The story of the TurtleBot3 Lime, a next generation TurtleBot

Project Target

The TurtleBot3 Lime is a next-generation TurtleBot based on the TurtleBot3 Waffle with adding the NVIDIA Jetson Orin Nano, one of the most representative edge GPUs, and a six-degree-of-freedom arm. Many AI robots are beginning to be used in various industrial settings, and ROS will become an indispensable element as a bridging mechanism connecting AI algorithms and robot hardware. Lime is intended to be used as a training environment for personnel who develop and operate AI robots using ROS, as well as an environment for developing new related technologies.

Deep learning techniques are commonly utilized to implement most modern AI mechanisms, as is well known. For robot implementation, the most frequently used ones are:

  • Cognitive mechanisms, especially image recognition
    Image processing using deep learning provides essential functions for object recognition, posture recognition, etc.
  • Motion control, planning
    There have been many attempts to realize navigation and manipulator motion planning, as well as integrated motion planning that combines both, using deep reinforcement learning.
  • Task planning and group control
    Task planning is a planning hierarchy that is more abstract than motion planning. Its main purpose is to generate the robot’s action procedures necessary to achieve a goal.  As its extension, a mechanism for planning not only the actions of a single robot but also the actions of multiple robots in a collective manner to improve the total operational efficiency of robots is called a fleet control mechanism.
    Recently, methods using world models and reinforcement learning have been attempted for various robot planning. In addition, attempts have been made to use LLMs for symbol-based higher-level task planning.
  •  Interpersonal communication
    By using LLMs, it is possible to communicate with robots in natural language and interpret commands.

It is expected that AI technologies will be used in almost all functional hierarchies of robot control mechanisms. Therefore, it is extremely important to be able to utilize them and create new robots by using them.

To achieve this, it is necessary to consider not only individual algorithms, but also the architecture for configuring the system and the development method. The robot system architecture relies on the properties of deep learning as a system component, and so previous architectures based on non-deep learning methods need to be reconsidered accordingly.

Recently, for example, many robot control algorithms have been provided by NVIDIA Isaac and other open source repositories. Therefore, the main challenge is to test and examine the architecture and development process for effectively utilizing them using actual robots. With this goal in mind, Momoi.org is proceeding with the project in stages.

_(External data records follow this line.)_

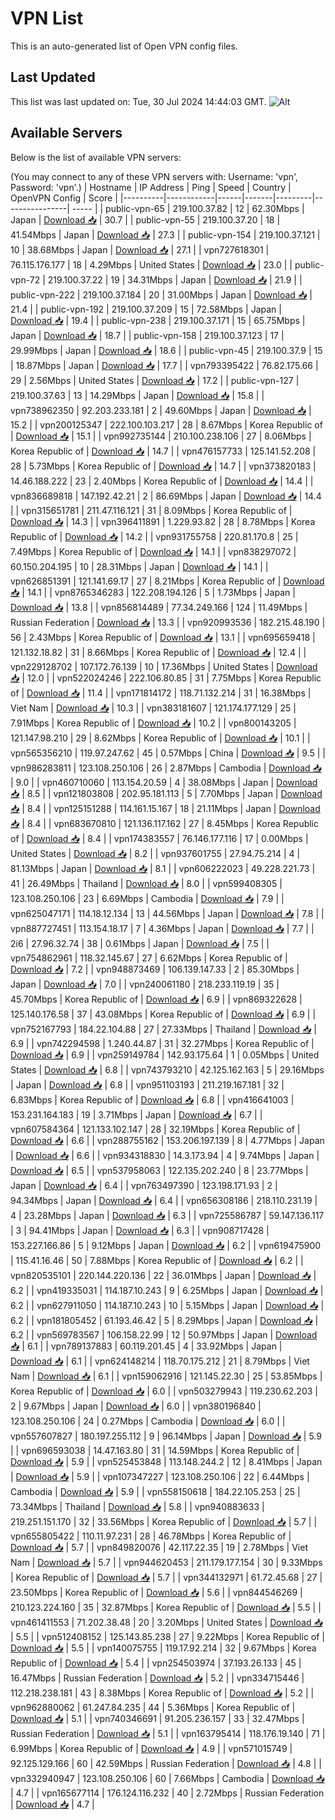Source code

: # VPN List

This is an auto-generated list of Open VPN config files.

## Last Updated

This list was last updated on: Tue, 30 Jul 2024 14:44:03 GMT.
![Alt](https://repobeats.axiom.co/api/embed/186b98318ef1479477931607c1ad7d823f12451f.svg "Repobeats analytics image")

## Available Servers

Below is the list of available VPN servers:

(You may connect to any of these VPN servers with: Username: 'vpn', Password: 'vpn'.)
| Hostname | IP Address | Ping | Speed | Country | OpenVPN Config | Score |
|----------|------------|------|-------|---------|----------------| ----- |
| public-vpn-65 | 219.100.37.82 | 12 | 62.30Mbps | Japan | [Download 📥](./configs/server_0_JP.ovpn) | 30.7 |
| public-vpn-55 | 219.100.37.20 | 18 | 41.54Mbps | Japan | [Download 📥](./configs/server_1_JP.ovpn) | 27.3 |
| public-vpn-154 | 219.100.37.121 | 10 | 38.68Mbps | Japan | [Download 📥](./configs/server_2_JP.ovpn) | 27.1 |
| vpn727618301 | 76.115.176.177 | 18 | 4.29Mbps | United States | [Download 📥](./configs/server_3_US.ovpn) | 23.0 |
| public-vpn-72 | 219.100.37.22 | 19 | 34.31Mbps | Japan | [Download 📥](./configs/server_4_JP.ovpn) | 21.9 |
| public-vpn-222 | 219.100.37.184 | 20 | 31.00Mbps | Japan | [Download 📥](./configs/server_5_JP.ovpn) | 21.4 |
| public-vpn-192 | 219.100.37.209 | 15 | 72.58Mbps | Japan | [Download 📥](./configs/server_6_JP.ovpn) | 19.4 |
| public-vpn-238 | 219.100.37.171 | 15 | 65.75Mbps | Japan | [Download 📥](./configs/server_7_JP.ovpn) | 18.7 |
| public-vpn-158 | 219.100.37.123 | 17 | 29.99Mbps | Japan | [Download 📥](./configs/server_8_JP.ovpn) | 18.6 |
| public-vpn-45 | 219.100.37.9 | 15 | 18.87Mbps | Japan | [Download 📥](./configs/server_9_JP.ovpn) | 17.7 |
| vpn793395422 | 76.82.175.66 | 29 | 2.56Mbps | United States | [Download 📥](./configs/server_10_US.ovpn) | 17.2 |
| public-vpn-127 | 219.100.37.63 | 13 | 14.29Mbps | Japan | [Download 📥](./configs/server_11_JP.ovpn) | 15.8 |
| vpn738962350 | 92.203.233.181 | 2 | 49.60Mbps | Japan | [Download 📥](./configs/server_12_JP.ovpn) | 15.2 |
| vpn200125347 | 222.100.103.217 | 28 | 8.67Mbps | Korea Republic of | [Download 📥](./configs/server_13_KR.ovpn) | 15.1 |
| vpn992735144 | 210.100.238.106 | 27 | 8.06Mbps | Korea Republic of | [Download 📥](./configs/server_14_KR.ovpn) | 14.7 |
| vpn476157733 | 125.141.52.208 | 28 | 5.73Mbps | Korea Republic of | [Download 📥](./configs/server_15_KR.ovpn) | 14.7 |
| vpn373820183 | 14.46.188.222 | 23 | 2.40Mbps | Korea Republic of | [Download 📥](./configs/server_16_KR.ovpn) | 14.4 |
| vpn836689818 | 147.192.42.21 | 2 | 86.69Mbps | Japan | [Download 📥](./configs/server_17_JP.ovpn) | 14.4 |
| vpn315651781 | 211.47.116.121 | 31 | 8.09Mbps | Korea Republic of | [Download 📥](./configs/server_18_KR.ovpn) | 14.3 |
| vpn396411891 | 1.229.93.82 | 28 | 8.78Mbps | Korea Republic of | [Download 📥](./configs/server_19_KR.ovpn) | 14.2 |
| vpn931755758 | 220.81.170.8 | 25 | 7.49Mbps | Korea Republic of | [Download 📥](./configs/server_20_KR.ovpn) | 14.1 |
| vpn838297072 | 60.150.204.195 | 10 | 28.31Mbps | Japan | [Download 📥](./configs/server_21_JP.ovpn) | 14.1 |
| vpn626851391 | 121.141.69.17 | 27 | 8.21Mbps | Korea Republic of | [Download 📥](./configs/server_22_KR.ovpn) | 14.1 |
| vpn8765346283 | 122.208.194.126 | 5 | 1.73Mbps | Japan | [Download 📥](./configs/server_23_JP.ovpn) | 13.8 |
| vpn856814489 | 77.34.249.166 | 124 | 11.49Mbps | Russian Federation | [Download 📥](./configs/server_24_RU.ovpn) | 13.3 |
| vpn920993536 | 182.215.48.190 | 56 | 2.43Mbps | Korea Republic of | [Download 📥](./configs/server_25_KR.ovpn) | 13.1 |
| vpn695659418 | 121.132.18.82 | 31 | 8.66Mbps | Korea Republic of | [Download 📥](./configs/server_26_KR.ovpn) | 12.4 |
| vpn229128702 | 107.172.76.139 | 10 | 17.36Mbps | United States | [Download 📥](./configs/server_27_US.ovpn) | 12.0 |
| vpn522024246 | 222.106.80.85 | 31 | 7.75Mbps | Korea Republic of | [Download 📥](./configs/server_28_KR.ovpn) | 11.4 |
| vpn171814172 | 118.71.132.214 | 31 | 16.38Mbps | Viet Nam | [Download 📥](./configs/server_29_VN.ovpn) | 10.3 |
| vpn383181607 | 121.174.177.129 | 25 | 7.91Mbps | Korea Republic of | [Download 📥](./configs/server_30_KR.ovpn) | 10.2 |
| vpn800143205 | 121.147.98.210 | 29 | 8.62Mbps | Korea Republic of | [Download 📥](./configs/server_31_KR.ovpn) | 10.1 |
| vpn565356210 | 119.97.247.62 | 45 | 0.57Mbps | China | [Download 📥](./configs/server_32_CN.ovpn) | 9.5 |
| vpn986283811 | 123.108.250.106 | 26 | 2.87Mbps | Cambodia | [Download 📥](./configs/server_33_KH.ovpn) | 9.0 |
| vpn460710060 | 113.154.20.59 | 4 | 38.08Mbps | Japan | [Download 📥](./configs/server_34_JP.ovpn) | 8.5 |
| vpn121803808 | 202.95.181.113 | 5 | 7.70Mbps | Japan | [Download 📥](./configs/server_35_JP.ovpn) | 8.4 |
| vpn125151288 | 114.161.15.167 | 18 | 21.11Mbps | Japan | [Download 📥](./configs/server_36_JP.ovpn) | 8.4 |
| vpn683670810 | 121.136.117.162 | 27 | 8.45Mbps | Korea Republic of | [Download 📥](./configs/server_37_KR.ovpn) | 8.4 |
| vpn174383557 | 76.146.177.116 | 17 | 0.00Mbps | United States | [Download 📥](./configs/server_38_US.ovpn) | 8.2 |
| vpn937601755 | 27.94.75.214 | 4 | 81.13Mbps | Japan | [Download 📥](./configs/server_39_JP.ovpn) | 8.1 |
| vpn606222023 | 49.228.221.73 | 41 | 26.49Mbps | Thailand | [Download 📥](./configs/server_40_TH.ovpn) | 8.0 |
| vpn599408305 | 123.108.250.106 | 23 | 6.69Mbps | Cambodia | [Download 📥](./configs/server_41_KH.ovpn) | 7.9 |
| vpn625047171 | 114.18.12.134 | 13 | 44.56Mbps | Japan | [Download 📥](./configs/server_42_JP.ovpn) | 7.8 |
| vpn887727451 | 113.154.18.17 | 7 | 4.36Mbps | Japan | [Download 📥](./configs/server_43_JP.ovpn) | 7.7 |
| 2i6 | 27.96.32.74 | 38 | 0.61Mbps | Japan | [Download 📥](./configs/server_44_JP.ovpn) | 7.5 |
| vpn754862961 | 118.32.145.67 | 27 | 6.62Mbps | Korea Republic of | [Download 📥](./configs/server_45_KR.ovpn) | 7.2 |
| vpn948873469 | 106.139.147.33 | 2 | 85.30Mbps | Japan | [Download 📥](./configs/server_46_JP.ovpn) | 7.0 |
| vpn240061180 | 218.233.119.19 | 35 | 45.70Mbps | Korea Republic of | [Download 📥](./configs/server_47_KR.ovpn) | 6.9 |
| vpn869322628 | 125.140.176.58 | 37 | 43.08Mbps | Korea Republic of | [Download 📥](./configs/server_48_KR.ovpn) | 6.9 |
| vpn752167793 | 184.22.104.88 | 27 | 27.33Mbps | Thailand | [Download 📥](./configs/server_49_TH.ovpn) | 6.9 |
| vpn742294598 | 1.240.44.87 | 31 | 32.27Mbps | Korea Republic of | [Download 📥](./configs/server_50_KR.ovpn) | 6.9 |
| vpn259149784 | 142.93.175.64 | 1 | 0.05Mbps | United States | [Download 📥](./configs/server_51_US.ovpn) | 6.8 |
| vpn743793210 | 42.125.162.163 | 5 | 29.16Mbps | Japan | [Download 📥](./configs/server_52_JP.ovpn) | 6.8 |
| vpn951103193 | 211.219.167.181 | 32 | 6.83Mbps | Korea Republic of | [Download 📥](./configs/server_53_KR.ovpn) | 6.8 |
| vpn416641003 | 153.231.164.183 | 19 | 3.71Mbps | Japan | [Download 📥](./configs/server_54_JP.ovpn) | 6.7 |
| vpn607584364 | 121.133.102.147 | 28 | 32.19Mbps | Korea Republic of | [Download 📥](./configs/server_55_KR.ovpn) | 6.6 |
| vpn288755162 | 153.206.197.139 | 8 | 4.77Mbps | Japan | [Download 📥](./configs/server_56_JP.ovpn) | 6.6 |
| vpn934318830 | 14.3.173.94 | 4 | 9.74Mbps | Japan | [Download 📥](./configs/server_57_JP.ovpn) | 6.5 |
| vpn537958063 | 122.135.202.240 | 8 | 23.77Mbps | Japan | [Download 📥](./configs/server_58_JP.ovpn) | 6.4 |
| vpn763497390 | 123.198.171.93 | 2 | 94.34Mbps | Japan | [Download 📥](./configs/server_59_JP.ovpn) | 6.4 |
| vpn656308186 | 218.110.231.19 | 4 | 23.28Mbps | Japan | [Download 📥](./configs/server_60_JP.ovpn) | 6.3 |
| vpn725586787 | 59.147.136.117 | 3 | 94.41Mbps | Japan | [Download 📥](./configs/server_61_JP.ovpn) | 6.3 |
| vpn908717428 | 153.227.166.86 | 5 | 9.12Mbps | Japan | [Download 📥](./configs/server_62_JP.ovpn) | 6.2 |
| vpn619475900 | 115.41.16.46 | 50 | 7.88Mbps | Korea Republic of | [Download 📥](./configs/server_63_KR.ovpn) | 6.2 |
| vpn820535101 | 220.144.220.136 | 22 | 36.01Mbps | Japan | [Download 📥](./configs/server_64_JP.ovpn) | 6.2 |
| vpn419335031 | 114.187.10.243 | 9 | 6.25Mbps | Japan | [Download 📥](./configs/server_65_JP.ovpn) | 6.2 |
| vpn627911050 | 114.187.10.243 | 10 | 5.15Mbps | Japan | [Download 📥](./configs/server_66_JP.ovpn) | 6.2 |
| vpn181805452 | 61.193.46.42 | 5 | 8.29Mbps | Japan | [Download 📥](./configs/server_67_JP.ovpn) | 6.2 |
| vpn569783567 | 106.158.22.99 | 12 | 50.97Mbps | Japan | [Download 📥](./configs/server_68_JP.ovpn) | 6.1 |
| vpn789137883 | 60.119.201.45 | 4 | 33.92Mbps | Japan | [Download 📥](./configs/server_69_JP.ovpn) | 6.1 |
| vpn624148214 | 118.70.175.212 | 21 | 8.79Mbps | Viet Nam | [Download 📥](./configs/server_70_VN.ovpn) | 6.1 |
| vpn159062916 | 121.145.22.30 | 25 | 53.85Mbps | Korea Republic of | [Download 📥](./configs/server_71_KR.ovpn) | 6.0 |
| vpn503279943 | 119.230.62.203 | 2 | 9.67Mbps | Japan | [Download 📥](./configs/server_72_JP.ovpn) | 6.0 |
| vpn380196840 | 123.108.250.106 | 24 | 0.27Mbps | Cambodia | [Download 📥](./configs/server_73_KH.ovpn) | 6.0 |
| vpn557607827 | 180.197.255.112 | 9 | 96.14Mbps | Japan | [Download 📥](./configs/server_74_JP.ovpn) | 5.9 |
| vpn696593038 | 14.47.163.80 | 31 | 14.59Mbps | Korea Republic of | [Download 📥](./configs/server_75_KR.ovpn) | 5.9 |
| vpn525453848 | 113.148.244.2 | 12 | 8.41Mbps | Japan | [Download 📥](./configs/server_76_JP.ovpn) | 5.9 |
| vpn107347227 | 123.108.250.106 | 22 | 6.44Mbps | Cambodia | [Download 📥](./configs/server_77_KH.ovpn) | 5.9 |
| vpn558150618 | 184.22.105.253 | 25 | 73.34Mbps | Thailand | [Download 📥](./configs/server_78_TH.ovpn) | 5.8 |
| vpn940883633 | 219.251.151.170 | 32 | 33.56Mbps | Korea Republic of | [Download 📥](./configs/server_79_KR.ovpn) | 5.7 |
| vpn655805422 | 110.11.97.231 | 28 | 46.78Mbps | Korea Republic of | [Download 📥](./configs/server_80_KR.ovpn) | 5.7 |
| vpn849820076 | 42.117.22.35 | 19 | 2.78Mbps | Viet Nam | [Download 📥](./configs/server_81_VN.ovpn) | 5.7 |
| vpn944620453 | 211.179.177.154 | 30 | 9.33Mbps | Korea Republic of | [Download 📥](./configs/server_82_KR.ovpn) | 5.7 |
| vpn344132971 | 61.72.45.68 | 27 | 23.50Mbps | Korea Republic of | [Download 📥](./configs/server_83_KR.ovpn) | 5.6 |
| vpn844546269 | 210.123.224.160 | 35 | 32.87Mbps | Korea Republic of | [Download 📥](./configs/server_84_KR.ovpn) | 5.5 |
| vpn461411553 | 71.202.38.48 | 20 | 3.20Mbps | United States | [Download 📥](./configs/server_85_US.ovpn) | 5.5 |
| vpn512408152 | 125.143.85.238 | 27 | 9.22Mbps | Korea Republic of | [Download 📥](./configs/server_86_KR.ovpn) | 5.5 |
| vpn140075755 | 119.17.92.214 | 32 | 9.67Mbps | Korea Republic of | [Download 📥](./configs/server_87_KR.ovpn) | 5.4 |
| vpn254503974 | 37.193.26.133 | 45 | 16.47Mbps | Russian Federation | [Download 📥](./configs/server_88_RU.ovpn) | 5.2 |
| vpn334715446 | 112.218.238.181 | 43 | 8.38Mbps | Korea Republic of | [Download 📥](./configs/server_89_KR.ovpn) | 5.2 |
| vpn962880062 | 61.247.84.235 | 44 | 5.36Mbps | Korea Republic of | [Download 📥](./configs/server_90_KR.ovpn) | 5.1 |
| vpn740346691 | 91.205.236.157 | 33 | 32.47Mbps | Russian Federation | [Download 📥](./configs/server_91_RU.ovpn) | 5.1 |
| vpn163795414 | 118.176.19.140 | 71 | 6.99Mbps | Korea Republic of | [Download 📥](./configs/server_92_KR.ovpn) | 4.9 |
| vpn571015749 | 92.125.129.166 | 60 | 42.59Mbps | Russian Federation | [Download 📥](./configs/server_93_RU.ovpn) | 4.8 |
| vpn332940947 | 123.108.250.106 | 60 | 7.66Mbps | Cambodia | [Download 📥](./configs/server_94_KH.ovpn) | 4.7 |
| vpn165677114 | 176.124.116.232 | 40 | 2.72Mbps | Russian Federation | [Download 📥](./configs/server_95_RU.ovpn) | 4.7 |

Discovering ways to use AI technology

Recently, deep learning technology has made remarkable progress. Algorithms that can be used for robot control are being developed one after another at short intervals. In order to make effective use of them, it is necessary to define a specific field of use and implement applications in that field to evaluate the applicability of each technology to the application and the user value that will be created as a result. In the course of this process, it may be necessary to improve algorithm in some cases. For these reasons, Momoi.org is developing experimental applications for several robots, including Lime.

Architecture considerations

Since implementing all of the deep learning control algorithms on the robot side is inefficient in terms of resource consumption, functions must be shared with the server side. Image recognition and motion planning are particularly effective when performed locally. Image processing generates a large amount of data, and is prone to problems when transmitted over a network, so it is desirable to be able to process it locally on the robot if possible.

For this reason, when building a system using Lime, it is necessary to be able to execute image recognition and motion planning locally and seamlessly connect to other functions executed on the server. In this way, in order to be able to appropriately combine a large number of element functions to build the necessary functions, it is important to build a general-purpose architecture for versatile AI robot applications on a distributed system consisting of Lime and a server.

A robot is a real-time system that processes external information from sensors, recognizes the environment in which it is placed, and performs planning based on that, and the architecture must have a structure suitable for realizing this.

Consideration of the development process

In general, a large amount of training data is required for deep learning to function. In order to reduce the cost of preparing this data, the generation of training data in a digital twin environment is attracting attention. Momoi.org is developing an environment by NVIDIA Omniverse that allows robot AI application development without using actual machines.

Project repositories

Multiple projects are underway, each with its own repository on GitHub. Currently,

  • pytwb library: A library with ROS project management and Python xml Behavior Tree description functions.
  • ros_actor library: A library to facilitate real-time programming by providing a function to automatically allocate threads, since real-time programs that use a lot of callbacks are difficult to both create and read.
  • LimeSimulDemo: A collection of the simplest Lime demo programs. Using Behavior Tree, it implements things like picking coke cans.

Following this, we plan to release examples of applications using Isaac, virtual factory definitions on Omniverse, etc.